One could point to a number of factors or indicators which may help account for the present national mood.

It seems to me there is a lot of anxiety of the particular sort you put your finger on--"witnessing the end of the untrammeled American way of life."  Economic globalization has left a lot of people wondering where the decent-paying jobs are going to be for themselves, not to mention their kids, as India and China in particular develop their economies.   

Economic life seems to have become more brutally competitive than ever.  The broad middle class doesn't hear politicians offering hope for finding our way through the morass.  The stresses seem only to grow for many.  Wages stagnate while the costs of health care, postsecondary education, gas, housing in some parts, and other goods and services seem to keep rising (query: if inflation is as bad as it "feels" why don't the official inflation rate trends look worse than they have been?).  

We do a terrible job of supporting families with high quality child care, leave policies, portable health insurance, etc.  Yet because we have never done a good job of this Americans don't experience the status quo as a remediable failure by politicians but as part of the fend-for-yourself American way.    

Polls have long shown that large numbers of Americans believe that End Times are not far away. 

The political left believes the country is going to hell in a hand basket on Bush and the Republicans' watch.  The federal government, relative to its commitment to bring in revenue, is spending money as though there is no tomorrow even as the country's leaders reinforce the vague sense that might be correct with reckless policies and rhetoric which have compromised the country's security and future.  A lot of bad stuff has been happening, between NOLA, the Iraq quagmire, rampant corruption in Washington, and now possible criminal conduct at the highest levels in government.

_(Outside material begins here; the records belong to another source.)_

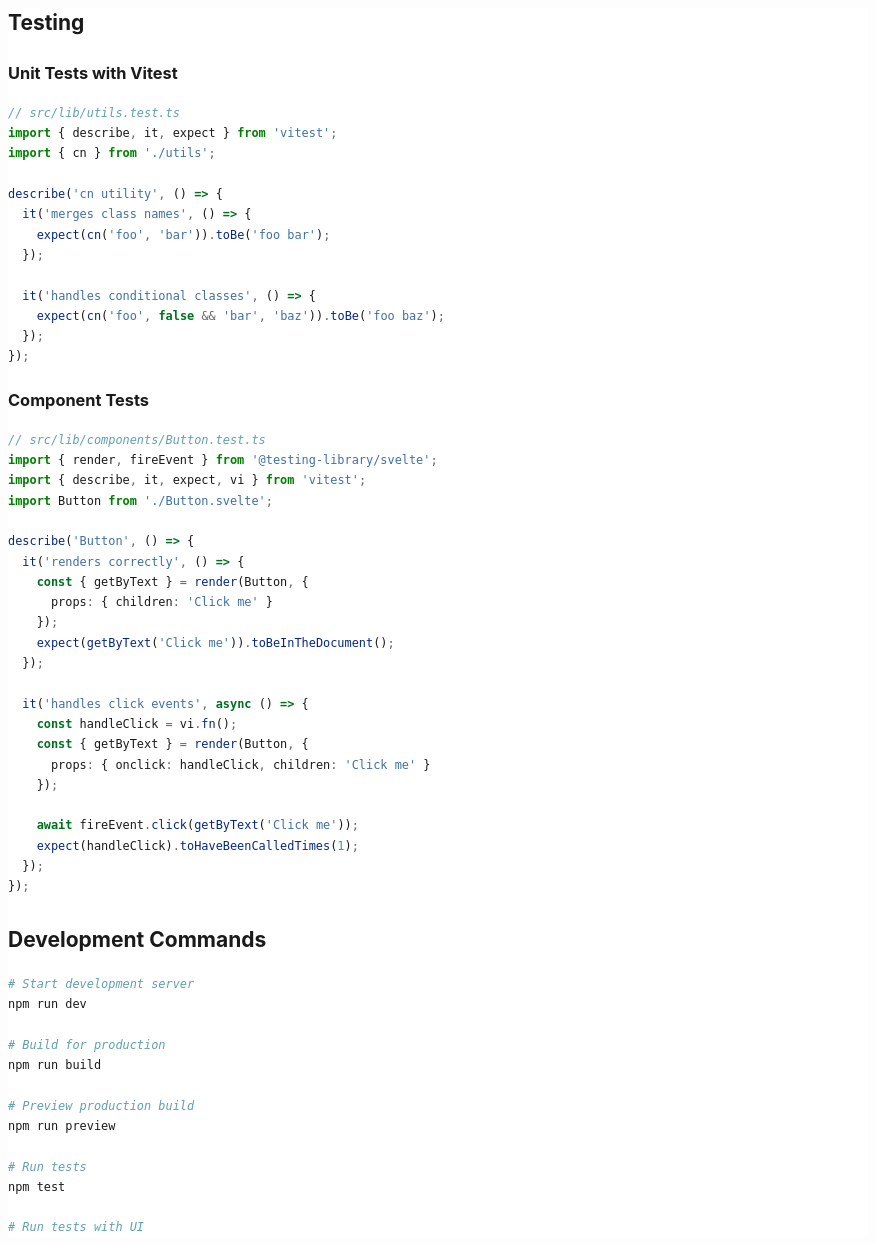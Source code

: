 ## Testing

### Unit Tests with Vitest

```ts
// src/lib/utils.test.ts
import { describe, it, expect } from 'vitest';
import { cn } from './utils';

describe('cn utility', () => {
  it('merges class names', () => {
    expect(cn('foo', 'bar')).toBe('foo bar');
  });

  it('handles conditional classes', () => {
    expect(cn('foo', false && 'bar', 'baz')).toBe('foo baz');
  });
});
```

### Component Tests

```ts
// src/lib/components/Button.test.ts
import { render, fireEvent } from '@testing-library/svelte';
import { describe, it, expect, vi } from 'vitest';
import Button from './Button.svelte';

describe('Button', () => {
  it('renders correctly', () => {
    const { getByText } = render(Button, {
      props: { children: 'Click me' }
    });
    expect(getByText('Click me')).toBeInTheDocument();
  });

  it('handles click events', async () => {
    const handleClick = vi.fn();
    const { getByText } = render(Button, {
      props: { onclick: handleClick, children: 'Click me' }
    });

    await fireEvent.click(getByText('Click me'));
    expect(handleClick).toHaveBeenCalledTimes(1);
  });
});
```

## Development Commands

```bash
# Start development server
npm run dev

# Build for production
npm run build

# Preview production build
npm run preview

# Run tests
npm test

# Run tests with UI
```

The group running the country for its part seems in the grip of an embattled, siege mentality, seeing itself as in a state of perpetual conflict, if not war, with much of the rest of the world as well as the political opposition at home.  They act as though they are in a death struggle with forces of darkness that surround them everywhere and that will, and will alone, can enable them and our country to tough out these times.  

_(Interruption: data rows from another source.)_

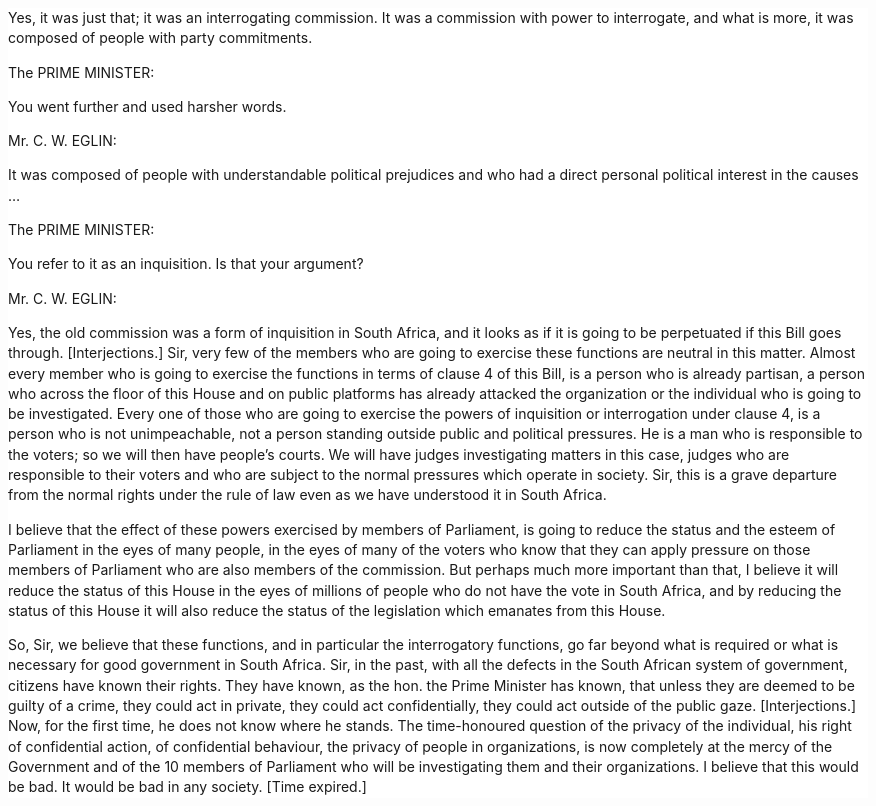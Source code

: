 <p>Yes, it was just that; it was an interrogating commission. It was a commission with power to interrogate, and what is more, it was composed of people with party commitments.</p>

</speech>

<speech by="#prime_minister">

<from>The <person refersTo="hansard_za">PRIME MINISTER</person>:</from>

<p>You went further and used harsher words.</p>

</speech>

<speech by="#eglin">

<from>Mr. <person refersTo="hansard_za">C. W. EGLIN</person>:</from>

<p>It was composed of people with understandable political prejudices and who had a direct personal political interest in the causes &#x2026;</p>

</speech>

<speech by="#prime_minister">

<from>The <person refersTo="hansard_za">PRIME MINISTER</person>:</from>

<p>You refer to it as an inquisition. Is that your argument&#x003F;</p>

</speech>

<speech by="#eglin">

<from>Mr. <person refersTo="hansard_za">C. W. EGLIN</person>:</from>

<p>Yes, the old commission was a form of inquisition in South Africa, and it looks as if it is going to be perpetuated if this Bill goes through. [Interjections.] Sir, very few of the members who are going to exercise these functions are neutral in this matter. Almost every member who is going to exercise the functions in terms of clause 4 of this Bill, is a person who is already partisan, a person who across the floor of this House and on public platforms has already attacked the organization or the individual who is going to be investigated. Every one of those who are going to exercise the powers of inquisition or interrogation under clause 4, is a person who is not unimpeachable, not a person standing outside public and political pressures. He is a man who is responsible to the voters; so we will then have people&#x2019;s courts. We will have judges investigating matters in this case, judges who are responsible to their voters and who are subject to the normal pressures which operate in society. Sir, this is a grave departure from the normal rights under the rule of law even as we have understood it in South Africa.</p>

<p>I believe that the effect of these powers exercised by members of Parliament, is going to reduce the status and the esteem of <span class="col_3931-3932" refersTo="page_0648"/>Parliament in the eyes of many people, in the eyes of many of the voters who know that they can apply pressure on those members of Parliament who are also members of the commission. But perhaps much more important than that, I believe it will reduce the status of this House in the eyes of millions of people who do not have the vote in South Africa, and by reducing the status of this House it will also reduce the status of the legislation which emanates from this House.</p>

<p>So, Sir, we believe that these functions, and in particular the interrogatory functions, go far beyond what is required or what is necessary for good government in South Africa. Sir, in the past, with all the defects in the South African system of government, citizens have known their rights. They have known, as the hon. the Prime Minister has known, that unless they are deemed to be guilty of a crime, they could act in private, they could act confidentially, they could act outside of the public gaze. [Interjections.] Now, for the first time, he does not know where he stands. The time-honoured question of the privacy of the individual, his right of confidential action, of confidential behaviour, the privacy of people in organizations, is now completely at the mercy of the Government and of the 10 members of Parliament who will be investigating them and their organizations. I believe that this would be bad. It would be bad in any society. [Time expired.]</p>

Large percentages of Americans when asked say they believe the country is on the wrong track.  There is a sense even among many who don't see him as their political enemy that the country is being steered by an unsteady Captain, prone to ill advised ventures.   

So, even allowing as it is a Monday and daylight hours continue to shrink, it does seem as though there is a good deal of angst in our country at the moment.  And TV market research people make it their business to understand the national mood.  So, no surprise that we are getting a lot of eschatological TV--movies, too, I would add--and will be getting more.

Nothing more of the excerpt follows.